**WHAT IS NEEDED:**
All of the records below need to be written out exactly, but without the pictures.

Stored data
-- Opening Marker --

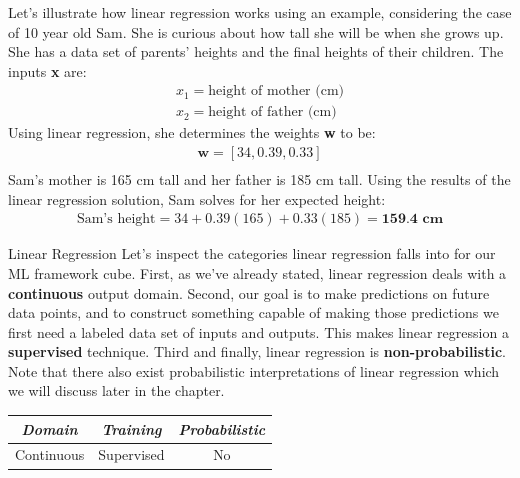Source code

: 
Let's illustrate how linear regression works using an example, considering the case of 10 year old Sam. She is curious about how tall she will be when she grows up. She has a data set of parents' heights and the final heights of their children. The inputs \textbf{x} are:
\begin{align*}
x_{1} = \text{height of mother (cm)} \\
x_{2} = \text{height of father (cm)}
\end{align*}
Using linear regression, she determines the weights \textbf{w} to be:
\begin{align*}
\textbf{w} = [34, 0.39, 0.33] \\
\end{align*}
Sam's mother is 165 cm tall and her father is 185 cm tall. Using the results of the linear regression solution, Sam solves for her expected height:
\begin{align*}
\text{Sam's height} = 34 + 0.39(165) + 0.33(185) = \textbf{159.4 cm}
\end{align*}

\begin{mlcube}{Linear Regression}
Let's inspect the categories linear regression falls into for our ML framework cube. First, as we've already stated, linear regression deals with a \textbf{continuous} output domain. Second, our goal is to make predictions on future data points, and to construct something capable of making those predictions we first need a labeled data set of inputs and outputs. This makes linear regression a \textbf{supervised} technique. Third and finally, linear regression is \textbf{non-probabilistic}. Note that there also exist probabilistic interpretations of linear regression which we will discuss later in the chapter.
\begin{center}
    \begin{tabular}{c|c|c}
    \textit{\textbf{Domain}} & \textit{\textbf{Training}} & \textit{\textbf{Probabilistic}} \\
    \hline
    Continuous & Supervised & No \\
    \end{tabular}
\end{center}
\end{mlcube}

-- Closing Marker --

**WRITTEN RESPONSE:**
Source code

: 
Let's illustrate how linear regression works using an example, considering the case of 10 year old Sam. She is curious about how tall she will be when she grows up. She has a data set of parents' heights and the final heights of their children. The inputs \textbf{x} are:
\begin{align*}
x_{1} = \text{height of mother (cm)} \\
x_{2} = \text{height of father (cm)}
\end{align*}
Using linear regression, she determines the weights \textbf{w} to be:
\begin{align*}
\textbf{w} = [34, 0.39, 0.33] \\
\end{align*}
Sam's mother is 165 cm tall and her father is 185 cm tall. Using the results of the linear regression solution, Sam solves for her expected height:
\begin{align*}
\text{Sam's height} = 34 + 0.39(165) + 0.33(185) = \textbf{159.4 cm}
\end{align*}

\begin{mlcube}{Linear Regression}
Let's inspect the categories linear regression falls into for our ML framework cube. First, as we've already stated, linear regression deals with a \textbf{continuous} output domain. Second, our goal is to make predictions on future data points, and to construct something capable of making those predictions we first need a labeled data set of inputs and outputs. This makes linear regression a \textbf{supervised} technique. Third and finally, linear regression is \textbf{non-probabilistic}. Note that there also exist probabilistic interpretations of linear regression which we will discuss later in the chapter.
\begin{center}
    \begin{tabular}{c|c|c}
    \textit{\textbf{Domain}} & \textit{\textbf{Training}} & \textit{\textbf{Probabilistic}} \\
    \hline
    Continuous & Supervised & No \\
    \end{tabular}
\end{center}
\end{mlcube}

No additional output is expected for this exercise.